Rolls-Royce stock rises 7% as company swings to pre-tax profit

Parts of a Rolls-Royce engine are displayed (file photo) ©Kin Cheung/AP

The UK aerospace and defense company posted a pre-tax profit of £2.43 billion (around €28 bn) for 2023 compared with a pre-tax loss of £1.50 billion (around €1.7 bn) the year before.

Revenue rose to £16.49 billion (around €19 bn) from £13.52 billion (around €15.7 bn), beating Visible Alpha consensus of £15.33 billion.

Underlying operating profit—a key metric that strips out exceptional and other one-off items—rose by £900 million (around €1.05 bn) to £1.59 billion (around €1.8 bn). Free cashflow was around €1.5 billion.

“Our transformation has delivered a record performance in 2023, driven by commercial optimisation, cost efficiencies and progress on our strategic initiatives.
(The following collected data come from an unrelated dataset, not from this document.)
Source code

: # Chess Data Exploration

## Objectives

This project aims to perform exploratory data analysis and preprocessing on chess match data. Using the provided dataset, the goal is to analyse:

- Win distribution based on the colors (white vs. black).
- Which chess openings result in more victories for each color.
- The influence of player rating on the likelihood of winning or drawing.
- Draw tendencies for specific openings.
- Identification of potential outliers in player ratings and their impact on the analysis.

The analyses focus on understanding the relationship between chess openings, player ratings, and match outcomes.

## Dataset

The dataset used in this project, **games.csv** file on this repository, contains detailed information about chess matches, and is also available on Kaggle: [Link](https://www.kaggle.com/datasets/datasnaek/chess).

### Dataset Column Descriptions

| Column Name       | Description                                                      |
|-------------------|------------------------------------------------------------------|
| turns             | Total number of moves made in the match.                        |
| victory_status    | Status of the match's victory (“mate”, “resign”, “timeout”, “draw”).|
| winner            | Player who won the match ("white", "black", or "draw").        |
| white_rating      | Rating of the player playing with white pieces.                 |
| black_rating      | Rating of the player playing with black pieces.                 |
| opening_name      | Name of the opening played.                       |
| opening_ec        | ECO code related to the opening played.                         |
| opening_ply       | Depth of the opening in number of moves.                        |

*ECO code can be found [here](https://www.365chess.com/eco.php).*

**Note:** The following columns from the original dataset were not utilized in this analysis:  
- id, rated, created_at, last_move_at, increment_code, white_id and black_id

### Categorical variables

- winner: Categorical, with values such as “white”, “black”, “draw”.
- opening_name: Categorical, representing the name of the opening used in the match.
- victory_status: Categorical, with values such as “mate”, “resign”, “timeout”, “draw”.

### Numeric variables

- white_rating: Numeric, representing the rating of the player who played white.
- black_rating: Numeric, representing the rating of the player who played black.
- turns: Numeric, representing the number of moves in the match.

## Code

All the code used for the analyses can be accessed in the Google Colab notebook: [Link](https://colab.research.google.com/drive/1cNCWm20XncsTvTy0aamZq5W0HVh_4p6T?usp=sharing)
This step-change has been achieved across all our divisions, despite a volatile environment with geopolitical uncertainty, supply chain challenges and inflationary pressures," Tufan Erginbilgic, Rolls-Royce CEO, said in a press release.

"Our strong delivery in 2023 gives us confidence in our 2024 guidance and is a significant step towards our mid-term targets. We are unlocking our full potential as a high-performing, competitive, resilient, and growing Rolls-Royce,” Erginbilgic added.

Rolls-Royce guided for 2024 underlying operating profit in the range of £1.7 billion (around €1.9 bn) to £2 billion (around €2.3 bn), with free cash flow guidance in the £1.7 billion (around €1.9 bn) to £1.9 billion (around €2.2 bn) range.

The company said large engine flying hours—a crucial aviation metric which enables operators to track and maintain the health and performance of aircraft engines—recovered to 88% of the levels of 2019, and were up 65% from 2022’s levels.

Rolls-Royce also highlighted how large engine orders in the year were the highest they have been in more than 15 years, and that work on various defense programs—such as the Aukus submarine agreement between Australia, the US and the UK—was progressing well.